[THE TASK] Each line of the data below should be repeated exactly.

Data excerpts
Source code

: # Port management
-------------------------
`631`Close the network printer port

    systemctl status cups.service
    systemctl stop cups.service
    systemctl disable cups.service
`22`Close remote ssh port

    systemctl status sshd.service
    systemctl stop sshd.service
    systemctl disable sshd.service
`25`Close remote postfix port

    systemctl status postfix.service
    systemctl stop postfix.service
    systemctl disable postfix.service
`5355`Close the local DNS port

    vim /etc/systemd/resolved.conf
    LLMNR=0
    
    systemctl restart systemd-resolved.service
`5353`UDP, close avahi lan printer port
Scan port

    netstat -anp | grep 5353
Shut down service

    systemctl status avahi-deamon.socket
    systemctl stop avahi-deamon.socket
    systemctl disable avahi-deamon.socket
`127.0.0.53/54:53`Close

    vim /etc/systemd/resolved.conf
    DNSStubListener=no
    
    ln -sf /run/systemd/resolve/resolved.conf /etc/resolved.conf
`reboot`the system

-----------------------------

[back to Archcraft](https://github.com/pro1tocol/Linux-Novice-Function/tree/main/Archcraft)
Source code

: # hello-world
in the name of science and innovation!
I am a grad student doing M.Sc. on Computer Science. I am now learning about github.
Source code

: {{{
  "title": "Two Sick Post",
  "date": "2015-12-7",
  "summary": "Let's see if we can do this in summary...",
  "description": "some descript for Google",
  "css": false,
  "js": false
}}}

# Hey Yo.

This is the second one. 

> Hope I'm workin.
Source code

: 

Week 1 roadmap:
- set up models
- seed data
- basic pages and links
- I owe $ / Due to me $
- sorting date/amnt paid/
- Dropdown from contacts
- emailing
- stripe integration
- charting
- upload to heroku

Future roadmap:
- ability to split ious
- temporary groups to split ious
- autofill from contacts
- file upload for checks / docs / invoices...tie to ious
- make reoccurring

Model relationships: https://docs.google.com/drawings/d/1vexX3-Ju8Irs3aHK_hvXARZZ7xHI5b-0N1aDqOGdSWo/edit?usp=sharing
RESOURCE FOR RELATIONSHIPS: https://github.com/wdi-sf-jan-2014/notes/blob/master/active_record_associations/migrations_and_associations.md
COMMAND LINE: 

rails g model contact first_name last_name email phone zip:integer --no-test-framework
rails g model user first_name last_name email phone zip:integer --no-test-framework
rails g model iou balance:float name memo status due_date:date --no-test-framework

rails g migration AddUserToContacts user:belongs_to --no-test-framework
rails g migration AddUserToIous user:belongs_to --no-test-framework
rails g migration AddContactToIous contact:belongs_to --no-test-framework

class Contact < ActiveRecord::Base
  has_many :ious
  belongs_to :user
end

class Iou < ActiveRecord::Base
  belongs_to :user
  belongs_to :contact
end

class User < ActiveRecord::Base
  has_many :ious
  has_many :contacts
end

[RESULT OF THE TASK]
Source code

: # Port management
-------------------------
`631`Close the network printer port

    systemctl status cups.service
    systemctl stop cups.service
    systemctl disable cups.service
`22`Close remote ssh port

    systemctl status sshd.service
    systemctl stop sshd.service
    systemctl disable sshd.service
`25`Close remote postfix port

    systemctl status postfix.service
    systemctl stop postfix.service
    systemctl disable postfix.service
`5355`Close the local DNS port

    vim /etc/systemd/resolved.conf
    LLMNR=0
    
    systemctl restart systemd-resolved.service
`5353`UDP, close avahi lan printer port
Scan port

    netstat -anp | grep 5353
Shut down service

    systemctl status avahi-deamon.socket
    systemctl stop avahi-deamon.socket
    systemctl disable avahi-deamon.socket
`127.0.0.53/54:53`Close

    vim /etc/systemd/resolved.conf
    DNSStubListener=no
    
    ln -sf /run/systemd/resolve/resolved.conf /etc/resolved.conf
`reboot`the system

-----------------------------

[back to Archcraft](https://github.com/pro1tocol/Linux-Novice-Function/tree/main/Archcraft)
Source code

: # hello-world
in the name of science and innovation!
I am a grad student doing M.Sc. on Computer Science. I am now learning about github.
Source code

: {{{
  "title": "Two Sick Post",
  "date": "2015-12-7",
  "summary": "Let's see if we can do this in summary...",
  "description": "some descript for Google",
  "css": false,
  "js": false
}}}

# Hey Yo.

This is the second one. 

> Hope I'm workin.
Source code

: 

Week 1 roadmap:
- set up models
- seed data
- basic pages and links
- I owe $ / Due to me $
- sorting date/amnt paid/
- Dropdown from contacts
- emailing
- stripe integration
- charting
- upload to heroku

Future roadmap:
- ability to split ious
- temporary groups to split ious
- autofill from contacts
- file upload for checks / docs / invoices...tie to ious
- make reoccurring

Model relationships: https://docs.google.com/drawings/d/1vexX3-Ju8Irs3aHK_hvXARZZ7xHI5b-0N1aDqOGdSWo/edit?usp=sharing
RESOURCE FOR RELATIONSHIPS: https://github.com/wdi-sf-jan-2014/notes/blob/master/active_record_associations/migrations_and_associations.md
COMMAND LINE: 

rails g model contact first_name last_name email phone zip:integer --no-test-framework
rails g model user first_name last_name email phone zip:integer --no-test-framework
rails g model iou balance:float name memo status due_date:date --no-test-framework

rails g migration AddUserToContacts user:belongs_to --no-test-framework
rails g migration AddUserToIous user:belongs_to --no-test-framework
rails g migration AddContactToIous contact:belongs_to --no-test-framework

class Contact < ActiveRecord::Base
  has_many :ious
  belongs_to :user
end

class Iou < ActiveRecord::Base
  belongs_to :user
  belongs_to :contact
end

class User < ActiveRecord::Base
  has_many :ious
  has_many :contacts
end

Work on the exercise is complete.